Friday, March 12, 2010

Life after chemo...

I haven't blogged in what feels like forever, but in reality - it's been like 2 weeks. This is the week what we used to call my "chemo week" but as we all know, those days are over. In the past two weeks, I turned 25 and have been able to start teaching my body what "normal" feels like again. I have decided I am going to get back to pushing myself physically, so bring it on cardio! It kind of started last night though - at the airport in Vegas. I arrived at the airport a little over an hour before my flight left - all was going well until I arrived at the security before the gate. It was PACKED! The time was 5:15, my flight left at 6:06. I started getting a bit nervous and often wanted to politely ask someone to cut them in line, but never got the courage to do so. I then worried that my port inside my chest was going to ring the little metal detectors, but don't worry I had just left the doctor and had them write me a note that I was not trying to blow up the plane and I simply had a metal device in me for chemotherapy. Anyhow, left the security gates at 5:50 to get on the tram to take me to the gate...and then had to SPRINT, followed by running up the escalator. Needless to say, I was panting like a dog. I'm like, wow, I have officially aged 40 years in 8 months, I'm really 65, not 25!

I am in California now visiting my sister and brother-in-law...and I was able to go on a lengthy walk around the beach (don't be jealous, well kind of be jealous) and I even climbed these stairs. My sister kept asking me if I was okay...I think she was a bit nervous I was over exerting myself. But I did okay...so moral of these long stories is I am going to get myself back in good shape!

Okay, back to the boring medical stuff. I met with my doctor yesterday and I will be getting a PET scan probably the first week of April (waiting on the place to call me to schedule it to set an exact date). I then will meet with my doctor April 12th to get the results and kind of go from there. I do have fear that the cancer will come back...but I am trying my absolute hardest to not let my mind go there, but I tell you, it's hard.

My blood work was excellent though yesterday so my white blood cells are starting to catch on that they can live freely and not run and hide from the chemo. The doctor also told me that I do have the best possible prognosis for Hodgkin's and he felt comfortable saying there was over a 90% chance the cancer wouldn't return.

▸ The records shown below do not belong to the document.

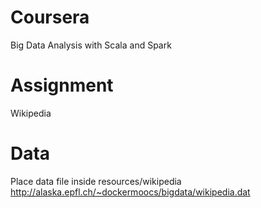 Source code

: # Coursera
Big Data Analysis with Scala and Spark

# Assignment
Wikipedia

# Data
Place data file inside resources/wikipedia
http://alaska.epfl.ch/~dockermoocs/bigdata/wikipedia.dat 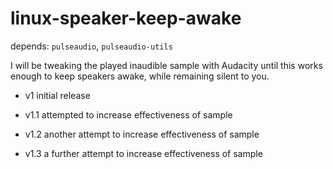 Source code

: # linux-speaker-keep-awake

depends: ``pulseaudio``, ``pulseaudio-utils``

I will be tweaking the played inaudible sample with Audacity until this works enough to keep speakers awake, while remaining silent to you.

- v1 initial release

- v1.1 attempted to increase effectiveness of sample

- v1.2 another attempt to increase effectiveness of sample

- v1.3 a further attempt to increase effectiveness of sample

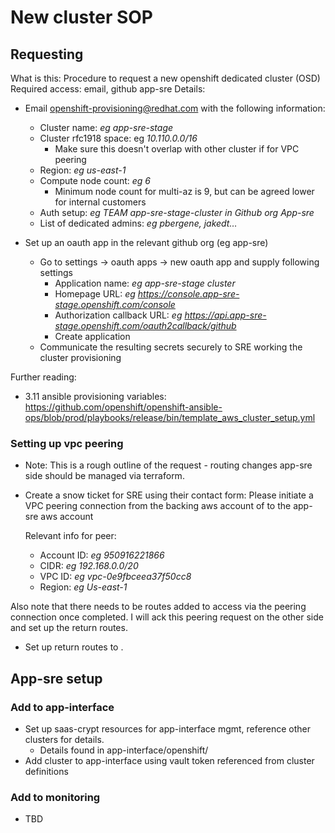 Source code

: # New cluster SOP
##  Requesting

What is this: Procedure to request a new openshift dedicated cluster (OSD)
Required access: email, github app-sre
Details:

- Email openshift-provisioning@redhat.com with the following information:
    - Cluster name: *eg app-sre-stage*
    - Cluster rfc1918 space: eg *10.110.0.0/16*
        - Make sure this doesn't overlap with other cluster if for VPC peering
    - Region: *eg us-east-1*
    - Compute node count: *eg 6*
        - Minimum node count for multi-az is 9, but can be agreed lower for internal customers
    - Auth setup: *eg TEAM app-sre-stage-cluster in Github org App-sre*
    - List of dedicated admins: *eg pbergene, jakedt…*

- Set up an oauth app in the relevant github org (eg app-sre)
    - Go to settings -> oauth apps -> new oauth app and supply following settings
        - Application name: *eg app-sre-stage cluster*
        - Homepage URL: *eg https://console.app-sre-stage.openshift.com/console*
        - Authorization callback URL: *eg https://api.app-sre-stage.openshift.com/oauth2callback/github*
        - Create application
    - Communicate the resulting secrets securely to SRE working the cluster provisioning

Further reading:
- 3.11 ansible provisioning variables: https://github.com/openshift/openshift-ansible-ops/blob/prod/playbooks/release/bin/template_aws_cluster_setup.yml

### Setting up vpc peering
- Note: This is a rough outline of the request - routing changes app-sre side should be managed via terraform.

- Create a snow ticket for SRE using their contact form:
    Please initiate a VPC peering connection from the backing aws account of <cluster> to the app-sre aws account

    Relevant info for peer:
    - Account ID: *eg 950916221866*
    - CIDR: *eg 192.168.0.0/20*
    - VPC ID: *eg vpc-0e9fbceea37f50cc8*
    - Region: *eg Us-east-1*

Also note that there needs to be routes added to access <app-sre CIDR> via the peering connection once completed. I will ack this peering request on the other side and set up the return routes.

- Set up return routes to <cluster CIDR>.

## App-sre setup

### Add to app-interface

- Set up saas-crypt resources for app-interface mgmt, reference other clusters for details.
    - Details found in app-interface/openshift/
- Add cluster to app-interface using vault token referenced from cluster definitions

### Add to monitoring

* TBD
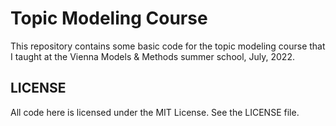 # Topic Modeling Course

This repository contains some basic code for the topic modeling course that I
taught at the Vienna Models & Methods summer school, July, 2022.

## LICENSE

All code here is licensed under the MIT License. See the LICENSE file.

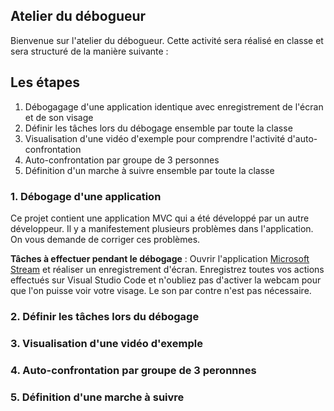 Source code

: ## Atelier du débogueur

Bienvenue sur l'atelier du débogueur. Cette activité sera réalisé en classe et sera structuré de la manière suivante :

## Les étapes

1. Débogagage d'une application identique avec enregistrement de l'écran et de son visage
2. Définir les tâches lors du débogage ensemble par toute la classe
3. Visualisation d'une vidéo d'exemple pour comprendre l'activité d'auto-confrontation
5. Auto-confrontation par groupe de 3 personnes
6. Définition d'un marche à suivre ensemble par toute la classe

### 1. Débogage d'une application

Ce projet contient une application MVC qui a été développé par un autre développeur. Il y a manifestement plusieurs problèmes dans l'application. On vous demande de corriger ces problèmes.

**Tâches à effectuer pendant le débogage** : Ouvrir l'application [Microsoft Stream](https://www.office.com/launch/Stream/) et réaliser un enregistrement d'écran. Enregistrez toutes vos actions effectués sur Visual Studio Code et n'oubliez pas d'activer la webcam pour que l'on puisse voir votre visage. Le son par contre n'est pas nécessaire.


### 2. Définir les tâches lors du débogage



### 3. Visualisation d'une vidéo d'exemple

### 4. Auto-confrontation par groupe de 3 peronnnes

### 5. Définition d'une marche à suivre


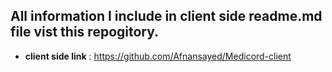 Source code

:## All information I include in  client side readme.md file vist this repogitory.

- **client side link** : https://github.com/Afnansayed/Medicord-client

But I would rather have heard 100%.... :)

Anyways, that is my life! Please continue to keep me in your prayers and send me healthy, happy, positive energy!!

Saturday, February 27, 2010

A few days later...

My sister asked me yesterday if I was going to continue to write on my blog and my answer was, "I don't know!" To be honest, I really wasn't planning to unless there is news that I really want to share such as, results of a PET scan! So, other than that - I probably won't be blogging much anymore!

Just to update everyone on how I am feeling, the answer is okay. I have been so exhausted the past few days and have literally spent majority of the days sleeping. I think my body has finally said, "ENOUGH CHEMO, NO MORE!"

I am very excited to get my body back to normal though and start pushing myself harder and harder each week to get my strength back. I will be eating a diet full of high antioxidant foods as well!

I turn 25 in less than a week and am excited to start a new year with a new perspective on life and health!!